DISCOS › LO NUEVO DE GILMOUR
El guitarrista de Pink Floyd, en On an Island, su reciente trabajo solista, prueba nuevos caminos. Lo acompaña una banda de lujo, que incluye a David Crosby, Graham Nash y Robert Wyatt.
› Por Cristian Vitale
En 1978, después de Animals y antes de la magistral The Wall, David Gilmour publicó su primera placa solista. Tenía 32 años, 11 con Pink Floyd y la necesidad –evidente en temas como I can’t Breathe Anymore o So far Away– de refugiarse en el despojo de algunos pasajes pasados del grupo. Tal vez en More (1969) o en Obscured by Clouds (1973). Su debut, entonces, fue visto como una bajada a tierra, como un reparo ante las complejidades bellísimas y dramáticas que Roger Waters le venía imprimiendo al grupo, al menos desde Wish you were here (1975).

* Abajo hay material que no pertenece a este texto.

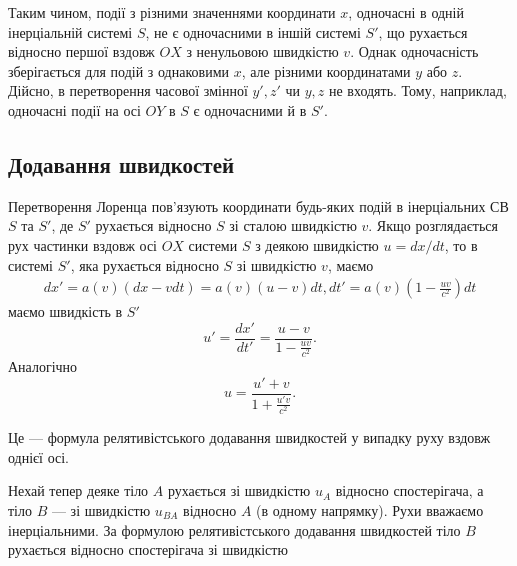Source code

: Таким чином, події з різними значеннями координати $x$, одночасні в одній інерціальній системі $S$, не є одночасними в
іншій системі $S'$, що рухається відносно першої вздовж $OX$ з ненульовою швидкістю $v$. Однак одночасність зберігається
для подій з однаковими $x$, але різними координатами $y$ або $z$. Дійсно, в перетворення часової змінної $y',z'$ чи
$y,z$ не входять. Тому, наприклад, одночасні події на осі $OY$ в $S$ є одночасними й в $S'$.

\subsection*{Додавання швидкостей}
\label{sec:velocity_addition_low}

Перетворення Лоренца пов'язують координати будь-яких подій в інерціальних СВ $S$ та $S'$, де $S'$ рухається відносно $S$
зі сталою швидкістю $v$. Якщо розглядається рух частинки вздовж осі $OX$ системи $S$ з деякою швидкістю $u=dx/dt$, то в
системі $S'$, яка рухається відносно $S$ зі швидкістю $v$, маємо
\begin{align*}
    dx'=a(v)(dx-vdt)=a(v)(u-v)dt,
    dt'=a(v)\left(1-\frac{uv}{c^2}\right)dt
\end{align*}
%
маємо швидкість в $S'$
\begin{equation*}
    u'=\frac{dx'}{dt'}=\frac{u-v}{1-\frac{uv}{c^2}}.
\end{equation*}
	Аналогічно
\begin{equation*}
    u=\frac{u'+v}{1+\frac{u'v}{c^2}}.
\end{equation*}

Це --- формула релятивістського додавання швидкостей у випадку руху вздовж однієї осі.

Нехай тепер деяке тіло $A$ рухається зі швидкістю $u_A$ відносно спостерігача, а тіло $B$ --- зі швидкістю $u_{BA}$
відносно $A$ (в одному напрямку). Рухи вважаємо інерціальними. За формулою релятивістського додавання швидкостей тіло
$B$ рухається відносно спостерігача зі швидкістю

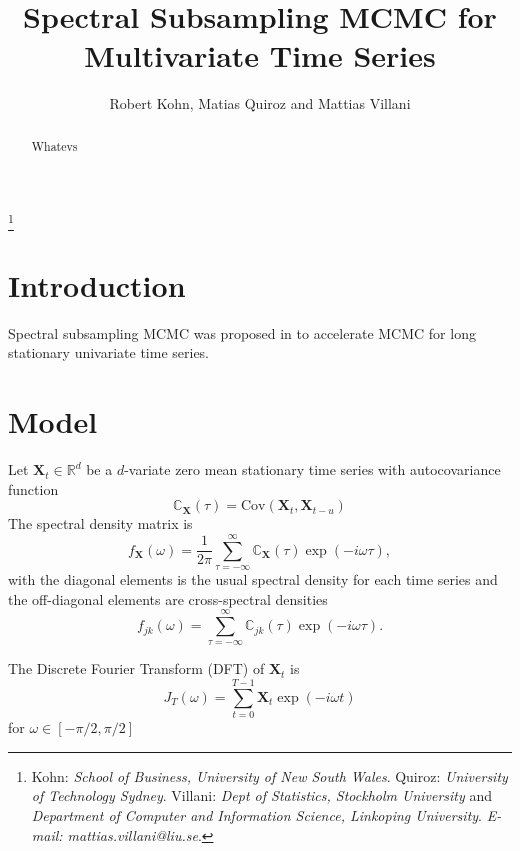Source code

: \documentclass[11pt,oneside,english]{amsart}
\numberwithin{equation}{section}
\numberwithin{figure}{section}
\theoremstyle{plain}
\numberwithin{equation}{section}
\begin{document}
\title[Multivariate Spectral Subsampling MCMC]{Spectral Subsampling MCMC for Multivariate Time Series}
\author{Robert Kohn, Matias Quiroz and Mattias Villani}
\thanks{
Kohn: \textit{School of Business, University of New South Wales}. 
Quiroz: \textit{University of Technology Sydney}.
Villani: \textit{Dept of Statistics, Stockholm University} and 
\textit{Department of Computer and Information Science, Linkoping University}.
\textit{E-mail: mattias.villani@liu.se}.
}

\begin{abstract}
Whatevs 
\end{abstract}

\maketitle

\section{Introduction}

Spectral subsampling MCMC was proposed in \citet{salomone2019spectral} to accelerate
MCMC for long stationary univariate time series.


\section{Model}
Let $\mathbf{X}_t \in \mathbb{R}^d$ be a $d$-variate zero mean stationary time series with autocovariance
function
\begin{equation}
    \mathbb{C}_{\mathbf{X}}(\tau) = \mathrm{Cov}(\mathbf{X}_t,\mathbf{X}_{t-u})
\end{equation}
The spectral density matrix is
\begin{equation}
    f_{\mathbf{X}}(\omega) = \frac{1}{2\pi}\sum_{\tau=-\infty}^\infty 
        \mathbb{C}_{\mathbf{X}}(\tau)\exp(-i\omega \tau),
\end{equation}
with the diagonal elements is the usual spectral density for each time series and the off-diagonal
elements are cross-spectral densities 
\begin{equation}
    f_{jk}(\omega) = \sum_{\tau=-\infty}^\infty \mathbb{C}_{jk}(\tau)\exp(-i\omega \tau).
\end{equation}   

The Discrete Fourier Transform (DFT) of $\mathbf{X}_t$ is
\begin{equation}
    J_T(\omega) = \sum_{t=0}^{T-1} \mathbf{X}_t \exp(-i\omega t)
\end{equation}
for $\omega \in [-\pi/2,\pi/2]$
\end{document}
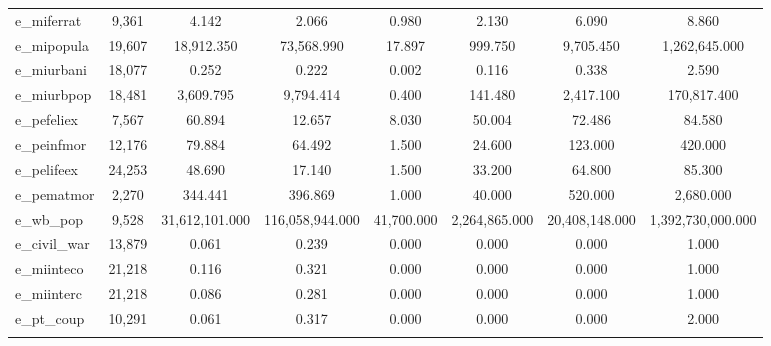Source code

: \begin{table}[!htbp]
\begin{tabular}{@{\extracolsep{5pt}}lccccccc}
e\_miferrat & 9,361 & 4.142 & 2.066 & 0.980 & 2.130 & 6.090 & 8.860 \\ 
e\_mipopula & 19,607 & 18,912.350 & 73,568.990 & 17.897 & 999.750 & 9,705.450 & 1,262,645.000 \\ 
e\_miurbani & 18,077 & 0.252 & 0.222 & 0.002 & 0.116 & 0.338 & 2.590 \\ 
e\_miurbpop & 18,481 & 3,609.795 & 9,794.414 & 0.400 & 141.480 & 2,417.100 & 170,817.400 \\ 
e\_pefeliex & 7,567 & 60.894 & 12.657 & 8.030 & 50.004 & 72.486 & 84.580 \\ 
e\_peinfmor & 12,176 & 79.884 & 64.492 & 1.500 & 24.600 & 123.000 & 420.000 \\ 
e\_pelifeex & 24,253 & 48.690 & 17.140 & 1.500 & 33.200 & 64.800 & 85.300 \\ 
e\_pematmor & 2,270 & 344.441 & 396.869 & 1.000 & 40.000 & 520.000 & 2,680.000 \\ 
e\_wb\_pop & 9,528 & 31,612,101.000 & 116,058,944.000 & 41,700.000 & 2,264,865.000 & 20,408,148.000 & 1,392,730,000.000 \\ 
e\_civil\_war & 13,879 & 0.061 & 0.239 & 0.000 & 0.000 & 0.000 & 1.000 \\ 
e\_miinteco & 21,218 & 0.116 & 0.321 & 0.000 & 0.000 & 0.000 & 1.000 \\ 
e\_miinterc & 21,218 & 0.086 & 0.281 & 0.000 & 0.000 & 0.000 & 1.000 \\ 
e\_pt\_coup & 10,291 & 0.061 & 0.317 & 0.000 & 0.000 & 0.000 & 2.000 \\ 
\hline \\[-1.8ex] 
\end{tabular} 
\end{table} 
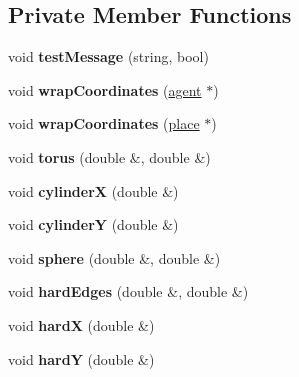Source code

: \subsection*{Private Member Functions}
\begin{DoxyCompactItemize}
\item 
\mbox{\label{classsearchGrid_a16674ff1034191fca07034a321ab58ce}} 
void {\bfseries test\+Message} (string, bool)
\item 
\mbox{\label{classsearchGrid_a0bd630ee87181f0d9dcc19105cf1155c}} 
void {\bfseries wrap\+Coordinates} (\mbox{\hyperlink{classagent}{agent}} $\ast$)
\item 
\mbox{\label{classsearchGrid_a9a62217ee00a8eb3490f6e504ce4d797}} 
void {\bfseries wrap\+Coordinates} (\mbox{\hyperlink{classplace}{place}} $\ast$)
\item 
\mbox{\label{classsearchGrid_a0d93e1c5a49ed0bb06a6a2bfdd0882f9}} 
void {\bfseries torus} (double \&, double \&)
\item 
\mbox{\label{classsearchGrid_ab6311643aef00a7c2324c7508e5fcbf4}} 
void {\bfseries cylinderX} (double \&)
\item 
\mbox{\label{classsearchGrid_a528af7734ebf54aa8a2378f6871c029a}} 
void {\bfseries cylinderY} (double \&)
\item 
\mbox{\label{classsearchGrid_a80caf18fc9f6d6a47d140c82a67e9154}} 
void {\bfseries sphere} (double \&, double \&)
\item 
\mbox{\label{classsearchGrid_a2707bb2fb7ca5b386f9f437b7a2a1956}} 
void {\bfseries hard\+Edges} (double \&, double \&)
\item 
\mbox{\label{classsearchGrid_ae890b7d65535b733415110256a643d87}} 
void {\bfseries hardX} (double \&)
\item 
\mbox{\label{classsearchGrid_a091a3f2ed69bceb26ab1d2b95b4bd222}} 
void {\bfseries hardY} (double \&)
\end{DoxyCompactItemize}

Seis años después, con el desgajamiento de Floyd tras la hecatombe post The Final Cut, apareció su segundo disco –About Face– en el que, además de sus pretensiones de esplendor y sencillez –Love on the Air, Out of the Blue–, coqueteaba con el reggae a través de Murder, y anticipaba, de alguna manera, cómo sonaría el nuevo Pink Floyd bajo su comando –el de A momentary Lapse of Reason (1987) o The Division Bell (1994)– con Until we Sleep y Let’s get Metaphysical. Por una u otra razón, lo cierto es que ambos discos llevaban implícitas las huellas digitales de uno de las bandas más importantes de la historia del rock. Hoy, 22 años después, su rumbo parece haber mutado. Quienes quieran encontrar reminiscencias floydianas en On an Island (Sony), van a tener que esforzarse un poco más. Ir a su letra chica.

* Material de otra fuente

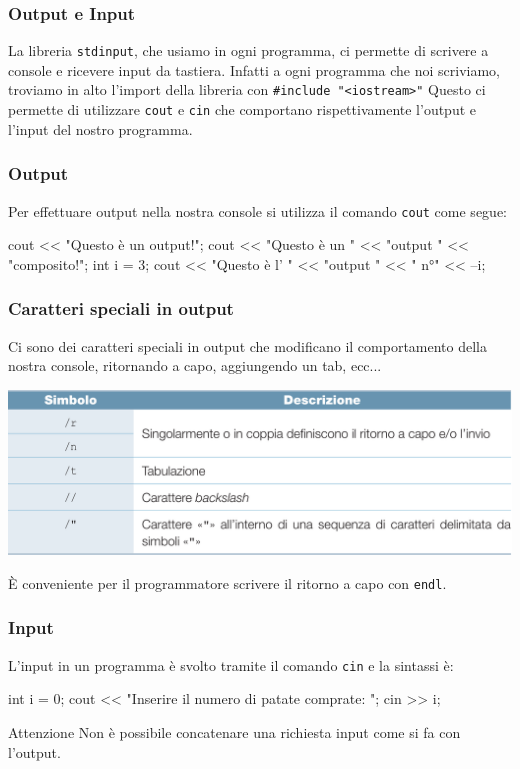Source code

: \documentclass{beamer}
\begin{document}
    \begin{frame}[fragile]
        \frametitle{Output e Input}
        La libreria \texttt{stdinput}, che usiamo in ogni programma, ci permette di scrivere a console e ricevere input da tastiera. Infatti a ogni programma che noi scriviamo, troviamo in alto l'import della libreria con \texttt{#include "<iostream>"}
        Questo ci permette di utilizzare \texttt{cout} e \texttt{cin} che comportano rispettivamente l'output e l'input del nostro programma.
    \end{frame}

    \begin{frame}[fragile]
        \frametitle{Output}
        Per effettuare output nella nostra console si utilizza il comando \texttt{cout} come segue:
        \begin{cppcode}
            cout << "Questo è un output!";
            cout << "Questo è un " << "output " << "composito!";
            int i = 3;
            cout << "Questo è l' " << "output " << " n°" << --i;
        \end{cppcode}
    \end{frame}

    \begin{frame}[fragile]
        \frametitle{Caratteri speciali in output}
        Ci sono dei caratteri speciali in output che modificano il comportamento della nostra console, ritornando a capo, aggiungendo un tab, ecc... \\
        \begin{center}
            \includegraphics[scale=0.3]{img/escape_sequences.png}
        \end{center}
        È conveniente per il programmatore scrivere il ritorno a capo con \texttt{endl}.
    \end{frame}

    \begin{frame}[fragile]
        \frametitle{Input}
        L'input in un programma è svolto tramite il comando \texttt{cin} e la sintassi è:
        \begin{cppcode}
            int i = 0;
            cout << "Inserire il numero di patate comprate: ";
            cin >> i;
        \end{cppcode}
        \begin{block}{Attenzione}
            Non è possibile concatenare una richiesta input come si fa con l'output.
        \end{block}
    \end{frame}
\end{document}
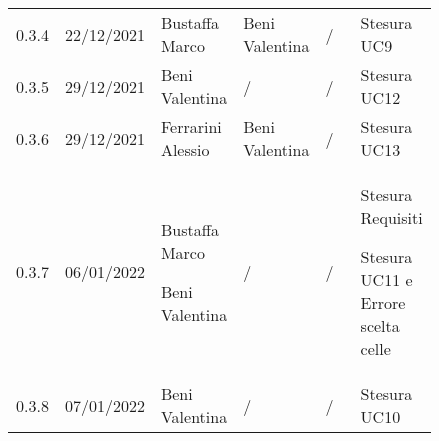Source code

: {\begin{tabular}{p{0.10\linewidth}p{0.10\linewidth}p{0.15\linewidth}p{0.15\linewidth}p{0.15\linewidth}p{0.19\linewidth}}
	\rowcolor[RGB]{233, 245, 206}
	0.3.4 & 22/12/2021 & Bustaffa Marco& Beni Valentina &/& Stesura UC9\\
	\rowcolor[RGB]{216, 235, 171}
	0.3.5 & 29/12/2021 & Beni Valentina& / &/& Stesura UC12\\
	\rowcolor[RGB]{233, 245, 206}
	0.3.6 & 29/12/2021 & Ferrarini Alessio& Beni Valentina &/& Stesura UC13\\
	\rowcolor[RGB]{216, 235, 171}
	0.3.7 & 06/01/2022 & Bustaffa Marco \par Beni Valentina & / & /& Stesura Requisiti \par Stesura UC11 e Errore scelta celle\\
	\rowcolor[RGB]{233, 245, 206}
	0.3.8 & 07/01/2022 & Beni Valentina& / &/& Stesura UC10\\
\end{tabular}
}
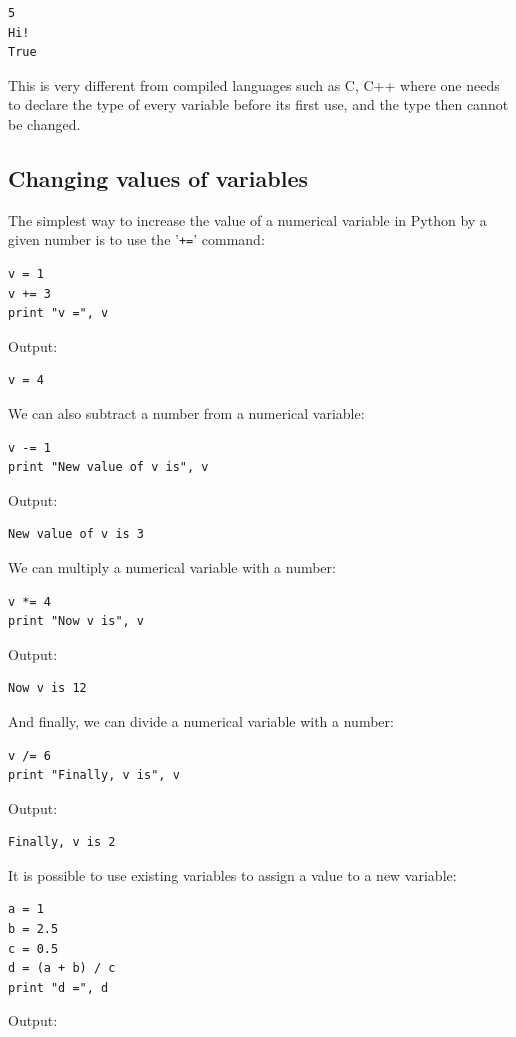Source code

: \begin{verbatim}
5
Hi!
True
\end{verbatim}
This is very different from compiled languages such as C, C++ where one needs to declare the type 
of every variable before its first use, and the type then cannot be changed. 

\subsection{Changing values of variables}

The simplest way to increase the value of a numerical variable in Python by a given number 
is to use the '{\tt +=}' command:

\begin{verbatim}
v = 1
v += 3
print "v =", v
\end{verbatim}
Output:

\begin{verbatim}
v = 4
\end{verbatim}
We can also subtract a number from a numerical variable:

\begin{verbatim}
v -= 1
print "New value of v is", v
\end{verbatim}
Output:

\begin{verbatim}
New value of v is 3
\end{verbatim}
We can multiply a numerical variable with a number:

\begin{verbatim}
v *= 4
print "Now v is", v
\end{verbatim}
Output:

\begin{verbatim}
Now v is 12
\end{verbatim}
And finally, we can divide a numerical variable with a number:

\begin{verbatim}
v /= 6
print "Finally, v is", v
\end{verbatim}
Output:

\begin{verbatim}
Finally, v is 2
\end{verbatim}
It is possible to use existing variables to assign a value to a new variable:

\begin{verbatim}
a = 1
b = 2.5
c = 0.5
d = (a + b) / c
print "d =", d
\end{verbatim}
Output:


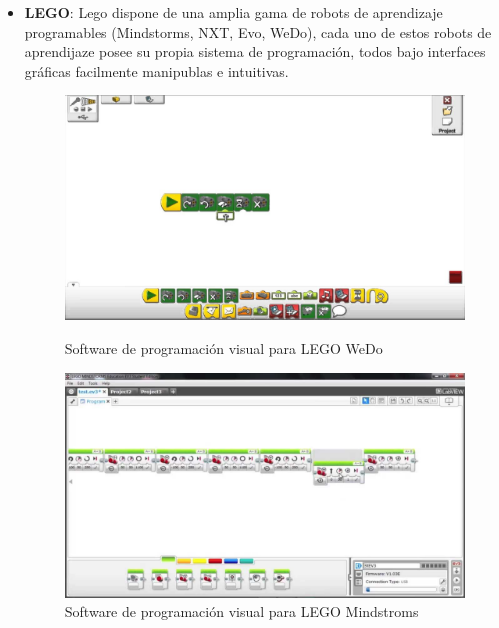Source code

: \begin{itemize}
\item \textbf{LEGO}: Lego dispone de una amplia gama de robots de aprendizaje programables (Mindstorms, NXT, Evo, WeDo), cada uno de estos robots de aprendijaze posee su propia sistema de programación, todos bajo interfaces gráficas facilmente manipublas e intuitivas.\\
\begin{figure}[H]
	\begin{minipage}{0.48\textwidth}
    	\centering
     	\includegraphics[scale=0.15]{img/lego-wedo.jpg}
  		\caption{Software de programación visual para LEGO WeDo}
  		\label{fig:lego-wedo}
   	\end{minipage}\hfill
   	\begin {minipage}{0.48\textwidth}
     	\centering
     	\includegraphics[scale=0.15]{img/lego-mindstorms.jpg}
     	\caption{Software de programación visual para LEGO Mindstroms}
     	\label{fig:lego-mindstorms}
	\end{minipage}
\end{figure}


\end{itemize}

Producido por Phil Manzanera, Chris Thomas y el mismo Gilmour, y con un elenco musical de lujo –David Crosby, Graham Nash, Robert Wyatt y su eterno compañero Richard Wright, entre ellos–, On an Island arranca con esos viajes volados y oníricos que sí lo emparientan al pasado. Castellorizon es el ejemplo más preciso. Como en el Floyd de los noventa, uno de los guitarristas con más feeling del mundo empieza su viaje con una composición instrumental llena de matices, que pegan directo en el alma. Etérea y mágica, opera como el primer engaño a los sentidos –para qué está la magia, si no–. El tema que da título al álbum asume un perfil melancólico detectable hacia atrás, principalmente por la transparencia de sus notas, que destituyen cualquier mundana frivolidad humana. Hasta Red Sky at Night, donde llega la letra chica que hay que leer si se es un ortodoxo de la banda originada en Londres. Pero el Gilmour nostálgico y reminiscente tiene un límite. A partir de The Blue, el sesentañero maestro del slide guitar –investido Caballero del Imperio Británico hace tres años– abre la puerta de sus cuerdas a un mundo distinto. De desafío y originalidad. De desprendimiento premeditado.

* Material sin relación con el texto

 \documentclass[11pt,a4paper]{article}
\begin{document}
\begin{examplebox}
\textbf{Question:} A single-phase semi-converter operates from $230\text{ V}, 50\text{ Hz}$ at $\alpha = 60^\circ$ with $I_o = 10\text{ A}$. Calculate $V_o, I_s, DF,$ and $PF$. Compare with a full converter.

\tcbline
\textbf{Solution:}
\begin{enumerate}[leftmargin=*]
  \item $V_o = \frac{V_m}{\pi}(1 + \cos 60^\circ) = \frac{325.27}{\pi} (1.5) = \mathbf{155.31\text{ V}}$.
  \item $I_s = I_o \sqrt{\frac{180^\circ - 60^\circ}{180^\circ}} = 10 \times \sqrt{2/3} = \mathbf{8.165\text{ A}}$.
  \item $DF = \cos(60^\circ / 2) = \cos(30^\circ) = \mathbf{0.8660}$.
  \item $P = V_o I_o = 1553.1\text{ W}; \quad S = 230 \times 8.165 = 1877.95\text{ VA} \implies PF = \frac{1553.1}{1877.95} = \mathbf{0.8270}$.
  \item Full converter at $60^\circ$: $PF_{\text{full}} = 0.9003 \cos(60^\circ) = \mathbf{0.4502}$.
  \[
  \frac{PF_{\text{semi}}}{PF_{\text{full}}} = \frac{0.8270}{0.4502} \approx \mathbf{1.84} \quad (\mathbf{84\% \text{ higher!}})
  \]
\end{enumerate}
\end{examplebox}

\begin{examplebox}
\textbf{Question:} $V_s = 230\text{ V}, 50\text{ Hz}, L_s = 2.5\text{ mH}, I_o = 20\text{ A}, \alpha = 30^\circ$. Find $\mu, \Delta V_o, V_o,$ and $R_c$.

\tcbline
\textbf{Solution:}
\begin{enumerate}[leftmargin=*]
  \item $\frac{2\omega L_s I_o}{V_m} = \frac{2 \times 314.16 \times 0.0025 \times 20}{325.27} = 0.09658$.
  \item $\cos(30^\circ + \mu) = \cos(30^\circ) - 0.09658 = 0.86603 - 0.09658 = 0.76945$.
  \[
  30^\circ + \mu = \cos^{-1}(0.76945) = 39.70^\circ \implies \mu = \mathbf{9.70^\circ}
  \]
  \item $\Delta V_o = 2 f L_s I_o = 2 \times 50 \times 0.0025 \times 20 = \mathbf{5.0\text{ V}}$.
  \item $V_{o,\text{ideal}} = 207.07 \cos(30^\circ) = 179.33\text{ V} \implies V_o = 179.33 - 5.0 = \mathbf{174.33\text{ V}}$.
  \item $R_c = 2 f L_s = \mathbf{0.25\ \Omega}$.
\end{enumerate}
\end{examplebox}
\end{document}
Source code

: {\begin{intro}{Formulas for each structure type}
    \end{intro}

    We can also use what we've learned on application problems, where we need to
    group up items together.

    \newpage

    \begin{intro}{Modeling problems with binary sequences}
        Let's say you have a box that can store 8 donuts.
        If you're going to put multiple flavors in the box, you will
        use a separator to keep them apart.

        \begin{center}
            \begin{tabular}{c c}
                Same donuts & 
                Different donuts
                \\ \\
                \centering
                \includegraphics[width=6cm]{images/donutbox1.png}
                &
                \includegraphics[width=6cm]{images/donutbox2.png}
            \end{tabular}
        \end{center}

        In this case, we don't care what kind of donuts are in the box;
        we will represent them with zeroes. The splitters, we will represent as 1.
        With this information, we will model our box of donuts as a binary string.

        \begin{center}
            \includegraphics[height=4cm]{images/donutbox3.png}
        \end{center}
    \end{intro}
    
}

Un caso es el de Take a Breath. Amparada en una base rítmica densa y sostenida –Guy Pratt en bajo y Ged Lynch en batería–, es un experimento que, a no ser por el toque inexcusable de su distorsión, no reconoce antecedentes fáciles. Otro, más tangible aún, es el de This Heaven. Compuesta a dúo con Polly Samson, es casi una zapada de blues –con los reparos del caso, claro– en la que Gilmour empuña el bajo para improvisar ligándose con el Hammond cuasipurpleano de Georgie Fame, las teclas de Manzanera y el touch justísimo de Andy Newmark en batería. Inquietudes rockers que este hombre oriundo de Cambridge viene teniendo, tal vez, desde aquel show junto a Pete Townshend en Nueva York (1983), un pirata que aquí se desparramó como pólvora en plazas y ferias. Pero quizás la mayor rareza para oídos ortodoxos sea Then I Close my Eyes, una pieza exquisita, con arreglos finos, sutiles y aires folkies, que lo muestran como un descubridor de la tradición autóctona británica. Smile, track 8, es otra divinidad –un elixir para el espíritu– que se ubica en los antípodas del desconsuelo de The Wall. Igual que la orquestada A Pocketful of Stones, donde Gilmour se revela como multiinstrumentista y el trabajo de Leszek Mozdzer en piano resulta impecable.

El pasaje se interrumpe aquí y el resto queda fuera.